“Well, it’s what I was always expected to do. I’ve thought a good deal about what you said the last time I was here. You were partly right. I suppose I have sulked. Well, I’m not going to sulk any more. Eric isn’t a demi-god. I know now there’s no earthly reason why I should look up to him, and admire him. He’s just like any other man.”
“But I could have told you that any time these last eight years!” cried Madame Claire, more puzzled than amused. “And besides, you yourself seem to have been well acquainted with his failings. I have sometimes thought you saw nothing else.”
“That’s because I was annoyed by his perfections.”
“Perfections! My dear, I could swear Eric has never been a prig!”
“Well, he never seemed to make mistakes like other people.

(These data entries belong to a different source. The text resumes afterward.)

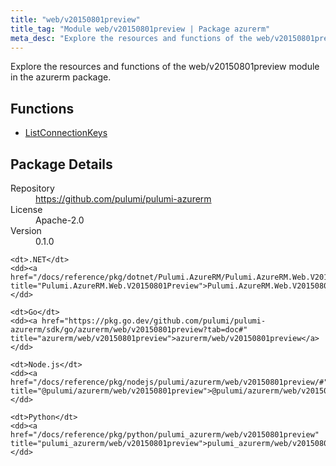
```yaml
---
title: "web/v20150801preview"
title_tag: "Module web/v20150801preview | Package azurerm"
meta_desc: "Explore the resources and functions of the web/v20150801preview module in the azurerm package."
---
```


<!-- WARNING: this file was generated by Pulumi Docs Generator. -->
<!-- Do not edit by hand unless you're certain you know what you are doing! -->

Explore the resources and functions of the web/v20150801preview module in the azurerm package.

<h2 id="functions">Functions</h2>
<ul class="api">
    <li><a href="listconnectionkeys" title="ListConnectionKeys"><span class="symbol function"></span>ListConnectionKeys</a></li>
</ul>

<h2 id="package-details">Package Details</h2>
<dl class="package-details">
	<dt>Repository</dt>
	<dd><a href="https://github.com/pulumi/pulumi-azurerm">https://github.com/pulumi/pulumi-azurerm</a></dd>
	<dt>License</dt>
	<dd>Apache-2.0</dd>
	<dt>Version</dt>
	<dd>0.1.0</dd>
</dl>



<dl class="tabular">

    <dt>.NET</dt>
    <dd><a href="/docs/reference/pkg/dotnet/Pulumi.AzureRM/Pulumi.AzureRM.Web.V20150801Preview.html" title="Pulumi.AzureRM.Web.V20150801Preview">Pulumi.AzureRM.Web.V20150801Preview</a></dd>

    <dt>Go</dt>
    <dd><a href="https://pkg.go.dev/github.com/pulumi/pulumi-azurerm/sdk/go/azurerm/web/v20150801preview?tab=doc#" title="azurerm/web/v20150801preview">azurerm/web/v20150801preview</a></dd>

    <dt>Node.js</dt>
    <dd><a href="/docs/reference/pkg/nodejs/pulumi/azurerm/web/v20150801preview/#" title="@pulumi/azurerm/web/v20150801preview">@pulumi/azurerm/web/v20150801preview</a></dd>

    <dt>Python</dt>
    <dd><a href="/docs/reference/pkg/python/pulumi_azurerm/web/v20150801preview" title="pulumi_azurerm/web/v20150801preview">pulumi_azurerm/web/v20150801preview</a></dd>

</dl>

And he always seemed to expect things of me that I wasn’t capable of. It got on my nerves.”
“He always made me feel I was disappointing him. And that isn’t very pleasant. But now,” said Louise, coming to the crux of the matter, “he has disappointed me. So we are quits at last.”
“Ah,” said Madame Claire, still in the dark. “That must be a relief.”
“Oddly enough, it is a relief. Horrible as the whole thing is, I—I could almost be glad of it.”
“I was wrong,” thought Madame Claire, remembering a conversation she had had with Judy. “Eric is interested in some other woman, at last.”